EXCERPTED RECORDS Start Marker

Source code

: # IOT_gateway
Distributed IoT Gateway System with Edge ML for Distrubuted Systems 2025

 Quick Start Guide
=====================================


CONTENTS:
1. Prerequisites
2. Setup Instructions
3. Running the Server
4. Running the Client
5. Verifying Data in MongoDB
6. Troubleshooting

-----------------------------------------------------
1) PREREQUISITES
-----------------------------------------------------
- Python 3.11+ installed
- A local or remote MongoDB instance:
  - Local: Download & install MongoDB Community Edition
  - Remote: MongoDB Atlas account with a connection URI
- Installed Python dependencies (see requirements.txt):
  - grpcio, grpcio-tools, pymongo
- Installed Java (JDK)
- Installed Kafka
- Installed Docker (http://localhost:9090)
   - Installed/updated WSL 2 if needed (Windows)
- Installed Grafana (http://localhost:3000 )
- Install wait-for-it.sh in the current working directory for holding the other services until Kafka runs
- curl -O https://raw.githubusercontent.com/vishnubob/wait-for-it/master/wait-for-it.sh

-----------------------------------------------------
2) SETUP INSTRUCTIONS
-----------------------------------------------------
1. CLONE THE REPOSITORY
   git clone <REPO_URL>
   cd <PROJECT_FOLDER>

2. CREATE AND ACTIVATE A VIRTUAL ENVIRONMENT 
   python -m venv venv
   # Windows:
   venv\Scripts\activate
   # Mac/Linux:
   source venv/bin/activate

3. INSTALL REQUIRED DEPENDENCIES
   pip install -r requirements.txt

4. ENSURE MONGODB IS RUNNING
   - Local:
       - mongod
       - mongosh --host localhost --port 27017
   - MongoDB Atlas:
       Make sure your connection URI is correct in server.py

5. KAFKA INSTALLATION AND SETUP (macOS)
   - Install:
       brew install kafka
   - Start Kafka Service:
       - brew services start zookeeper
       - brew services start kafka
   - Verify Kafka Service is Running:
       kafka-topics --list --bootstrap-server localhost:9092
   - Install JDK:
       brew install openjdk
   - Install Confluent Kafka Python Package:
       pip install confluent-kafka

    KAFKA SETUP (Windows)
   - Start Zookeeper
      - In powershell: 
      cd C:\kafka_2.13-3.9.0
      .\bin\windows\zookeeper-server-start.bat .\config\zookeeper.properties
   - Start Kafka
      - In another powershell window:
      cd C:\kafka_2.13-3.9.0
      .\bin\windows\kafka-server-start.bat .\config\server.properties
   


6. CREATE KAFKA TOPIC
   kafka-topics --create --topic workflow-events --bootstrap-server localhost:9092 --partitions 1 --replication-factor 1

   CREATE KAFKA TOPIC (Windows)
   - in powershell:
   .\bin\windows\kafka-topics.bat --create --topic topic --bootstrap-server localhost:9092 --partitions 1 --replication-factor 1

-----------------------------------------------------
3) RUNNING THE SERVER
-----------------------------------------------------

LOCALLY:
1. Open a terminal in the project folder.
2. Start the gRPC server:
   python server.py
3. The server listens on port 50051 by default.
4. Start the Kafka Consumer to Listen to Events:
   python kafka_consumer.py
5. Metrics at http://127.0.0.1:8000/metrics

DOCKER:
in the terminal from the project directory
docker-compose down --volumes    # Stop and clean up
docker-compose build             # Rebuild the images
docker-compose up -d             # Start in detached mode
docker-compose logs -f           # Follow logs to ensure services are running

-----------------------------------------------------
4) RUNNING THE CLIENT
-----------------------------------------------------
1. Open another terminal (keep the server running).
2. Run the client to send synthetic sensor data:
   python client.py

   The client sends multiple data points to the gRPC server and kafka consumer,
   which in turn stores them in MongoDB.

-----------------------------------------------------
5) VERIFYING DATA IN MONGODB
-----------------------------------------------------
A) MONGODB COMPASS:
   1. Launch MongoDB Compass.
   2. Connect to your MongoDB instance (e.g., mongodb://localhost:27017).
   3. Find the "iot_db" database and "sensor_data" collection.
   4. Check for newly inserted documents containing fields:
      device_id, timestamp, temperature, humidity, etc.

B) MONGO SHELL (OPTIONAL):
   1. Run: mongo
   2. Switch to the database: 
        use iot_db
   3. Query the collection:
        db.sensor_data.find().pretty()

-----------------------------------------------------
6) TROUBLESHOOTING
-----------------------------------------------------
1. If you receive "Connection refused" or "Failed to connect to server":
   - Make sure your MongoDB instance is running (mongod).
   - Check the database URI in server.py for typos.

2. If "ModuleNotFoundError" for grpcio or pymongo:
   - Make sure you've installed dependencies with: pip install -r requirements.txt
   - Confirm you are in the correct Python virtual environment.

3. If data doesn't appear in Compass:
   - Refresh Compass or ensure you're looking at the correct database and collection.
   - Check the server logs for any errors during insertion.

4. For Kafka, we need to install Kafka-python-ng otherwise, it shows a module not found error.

EXCERPTED RECORDS End Marker
EXCERPTED RECORDS Start Marker

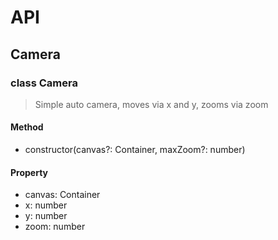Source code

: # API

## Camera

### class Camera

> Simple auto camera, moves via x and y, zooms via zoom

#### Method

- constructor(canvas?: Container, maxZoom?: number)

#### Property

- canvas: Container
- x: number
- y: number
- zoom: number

EXCERPTED RECORDS End Marker
EXCERPTED RECORDS Start Marker

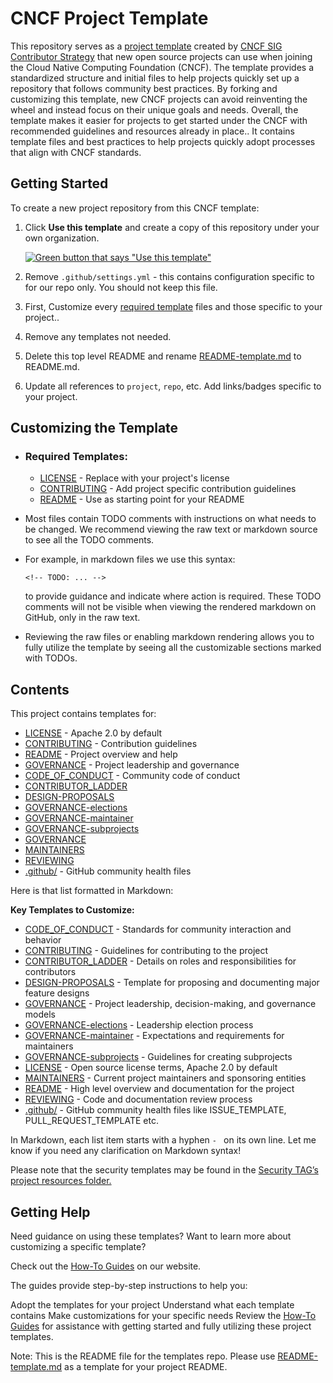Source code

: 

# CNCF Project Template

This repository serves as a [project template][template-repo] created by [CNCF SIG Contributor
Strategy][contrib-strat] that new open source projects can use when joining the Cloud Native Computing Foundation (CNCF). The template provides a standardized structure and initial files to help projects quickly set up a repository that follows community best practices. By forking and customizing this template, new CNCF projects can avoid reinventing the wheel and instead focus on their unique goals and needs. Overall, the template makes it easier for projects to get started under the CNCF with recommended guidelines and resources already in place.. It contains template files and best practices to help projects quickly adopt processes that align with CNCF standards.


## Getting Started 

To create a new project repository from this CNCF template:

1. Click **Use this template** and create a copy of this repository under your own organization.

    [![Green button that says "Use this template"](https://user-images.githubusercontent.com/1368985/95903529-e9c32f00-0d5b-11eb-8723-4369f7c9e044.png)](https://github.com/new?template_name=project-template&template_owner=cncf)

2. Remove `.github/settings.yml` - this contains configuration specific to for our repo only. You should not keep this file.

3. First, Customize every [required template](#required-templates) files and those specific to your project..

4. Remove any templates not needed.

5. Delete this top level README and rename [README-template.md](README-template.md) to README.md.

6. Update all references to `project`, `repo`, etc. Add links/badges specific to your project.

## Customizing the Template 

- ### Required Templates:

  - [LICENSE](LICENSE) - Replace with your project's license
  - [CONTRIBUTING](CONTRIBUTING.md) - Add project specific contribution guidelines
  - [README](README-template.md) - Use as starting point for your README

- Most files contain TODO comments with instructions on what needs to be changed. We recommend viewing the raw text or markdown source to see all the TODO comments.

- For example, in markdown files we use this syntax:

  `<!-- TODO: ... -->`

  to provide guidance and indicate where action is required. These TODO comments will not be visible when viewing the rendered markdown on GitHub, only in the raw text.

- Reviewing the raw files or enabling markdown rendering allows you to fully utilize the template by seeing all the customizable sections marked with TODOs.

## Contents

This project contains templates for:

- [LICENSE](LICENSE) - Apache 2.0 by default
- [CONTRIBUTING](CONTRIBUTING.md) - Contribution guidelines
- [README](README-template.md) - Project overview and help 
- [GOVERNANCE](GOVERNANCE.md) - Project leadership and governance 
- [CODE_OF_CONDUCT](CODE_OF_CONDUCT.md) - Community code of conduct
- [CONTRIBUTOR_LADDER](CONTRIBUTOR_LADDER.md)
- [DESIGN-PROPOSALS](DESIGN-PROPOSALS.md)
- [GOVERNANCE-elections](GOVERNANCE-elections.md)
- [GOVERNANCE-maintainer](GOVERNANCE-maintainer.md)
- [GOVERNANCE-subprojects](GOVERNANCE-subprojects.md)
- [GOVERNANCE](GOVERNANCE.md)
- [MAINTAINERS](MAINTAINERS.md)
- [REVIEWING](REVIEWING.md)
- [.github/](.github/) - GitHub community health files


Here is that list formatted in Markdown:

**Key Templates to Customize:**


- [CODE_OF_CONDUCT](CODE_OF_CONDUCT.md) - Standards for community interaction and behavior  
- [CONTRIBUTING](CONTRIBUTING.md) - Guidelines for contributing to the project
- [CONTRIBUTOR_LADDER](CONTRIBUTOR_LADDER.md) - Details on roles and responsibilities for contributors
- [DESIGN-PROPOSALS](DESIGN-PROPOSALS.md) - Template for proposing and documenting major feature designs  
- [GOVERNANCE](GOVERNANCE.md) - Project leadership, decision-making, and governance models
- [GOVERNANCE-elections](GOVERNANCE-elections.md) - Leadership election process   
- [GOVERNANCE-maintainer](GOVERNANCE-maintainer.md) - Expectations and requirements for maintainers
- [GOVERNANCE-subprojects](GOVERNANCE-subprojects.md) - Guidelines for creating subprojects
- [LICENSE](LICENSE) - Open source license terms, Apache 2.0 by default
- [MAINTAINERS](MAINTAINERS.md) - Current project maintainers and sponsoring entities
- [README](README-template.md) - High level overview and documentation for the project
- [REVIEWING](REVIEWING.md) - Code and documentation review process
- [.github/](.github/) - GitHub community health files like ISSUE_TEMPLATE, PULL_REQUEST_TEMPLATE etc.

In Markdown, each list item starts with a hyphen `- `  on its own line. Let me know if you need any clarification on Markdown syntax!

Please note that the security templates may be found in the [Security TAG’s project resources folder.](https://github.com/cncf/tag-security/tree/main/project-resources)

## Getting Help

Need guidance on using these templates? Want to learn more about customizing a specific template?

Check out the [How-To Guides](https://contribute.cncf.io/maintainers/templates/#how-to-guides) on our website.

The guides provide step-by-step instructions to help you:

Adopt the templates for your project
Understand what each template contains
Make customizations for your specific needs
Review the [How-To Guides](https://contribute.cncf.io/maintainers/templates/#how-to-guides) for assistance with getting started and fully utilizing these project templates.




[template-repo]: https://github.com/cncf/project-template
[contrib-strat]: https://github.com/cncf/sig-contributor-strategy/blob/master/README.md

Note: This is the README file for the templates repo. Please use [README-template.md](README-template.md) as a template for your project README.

EXCERPTED RECORDS End Marker

For the material above, count the lines where the string "your" appears and reply with the count only.

→ OUTPUT FOR THIS TASK: 11